Definitely worth getting. The recordings are of native speakers.

davush wrote:
Should I just learn what <oi> represents on a case by case basis?

I.e. is <scoil> always /skˠɔlʲ/ or can it be /skˠɪlʲ/ or /skˠɛlʲ/ (or such)?

Similarly, is <cnoc> /knʊk/ or /knɔk/?

<cloiche> /klˠɛçə/ or /klˠɔçə/ or even /klˠɪçə/ ?

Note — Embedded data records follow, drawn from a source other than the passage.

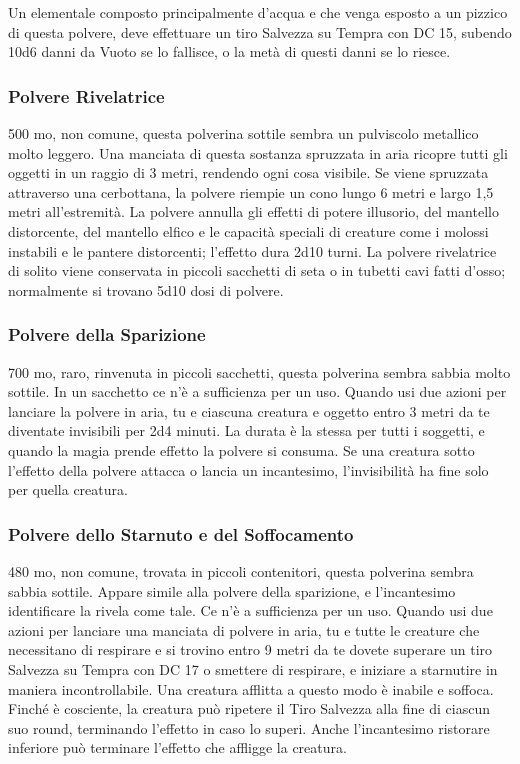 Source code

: \begin{multicols}{2}
Un elementale composto principalmente d'acqua e che venga esposto a un pizzico di questa polvere, deve effettuare un tiro Salvezza su Tempra con DC 15, subendo 10d6 danni da Vuoto se lo fallisce, o la metà di questi danni se lo riesce.

\subsubsection*{Polvere Rivelatrice}
500 mo, non comune, questa polverina sottile sembra un pulviscolo metallico molto leggero. Una manciata di questa sostanza spruzzata in aria ricopre tutti gli oggetti in un raggio di 3 metri, rendendo ogni cosa visibile. Se viene spruzzata attraverso una cerbottana, la polvere riempie un cono lungo 6 metri e largo 1,5 metri all’estremità. La polvere annulla gli effetti di potere illusorio, del mantello distorcente, del mantello elfico e le capacità speciali di creature come i molossi instabili e le pantere distorcenti; l’effetto dura 2d10 turni. La polvere rivelatrice di solito viene conservata in piccoli sacchetti di seta o in tubetti cavi fatti d’osso; normalmente si trovano 5d10 dosi di polvere.

\subsubsection*{Polvere della Sparizione}
700 mo, raro, rinvenuta in piccoli sacchetti, questa polverina sembra sabbia molto sottile. In un sacchetto ce n'è a sufficienza per un uso. Quando usi due azioni per lanciare la polvere in aria, tu e ciascuna creatura e oggetto entro 3 metri da te diventate invisibili per 2d4 minuti. La durata è la stessa per tutti i soggetti, e quando la magia prende effetto la polvere si consuma. Se una creatura sotto l'effetto della polvere attacca o lancia un incantesimo, l'invisibilità ha fine solo per quella creatura.

\subsubsection*{Polvere dello Starnuto e del Soffocamento}
480 mo, non comune, trovata in piccoli contenitori, questa polverina sembra sabbia sottile. Appare simile alla polvere della sparizione, e l'incantesimo identificare la rivela come tale. Ce n'è a sufficienza per un uso. Quando usi due azioni per lanciare una manciata di polvere in aria, tu e tutte le creature che necessitano di respirare e si trovino entro 9 metri da te dovete superare un tiro Salvezza su Tempra con DC 17 o smettere di respirare, e iniziare a starnutire in maniera incontrollabile. Una creatura afflitta a questo modo è inabile e soffoca. Finché è cosciente, la creatura può ripetere il Tiro Salvezza alla fine di ciascun suo round, terminando l'effetto in caso lo superi. Anche l'incantesimo ristorare inferiore può terminare l'effetto che affligge la creatura.


\end{multicols}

Hopefully Learning Irish will clear some of my confusion.

Many thanks.

Yes, pretty much case by case, although you'll not be totally wrong if you use any of those pronunciations, and you'll eventually assemble enough examples to work out new words.

scoil/skel´/ =/skˠɛlʲ/
cnoc /kruk/ = /krʊk/
cloiche = /kLo:i:/ or /kLox´ə/ = /klˠɔçə/

_________________

WARNING: Intermediate speaker - await further opinions, corrections and adjustments before acting on my advice.
My "specialty" is Connemara Irish, particularly Cois Fhairrge dialect.
Is fearr Gaeilge ḃriste ná Béarla cliste, cinnte, aċ i ḃfad níos fearr aríst í Gaeilge ḃinn ḃeo na nGaeltaċtaí.
Gaeilge Chonnacht (GC), go háraid Gaeilge Chois Fhairrge (GCF), agus Gaeilge an Chaighdeáin Oifigiúil (CO).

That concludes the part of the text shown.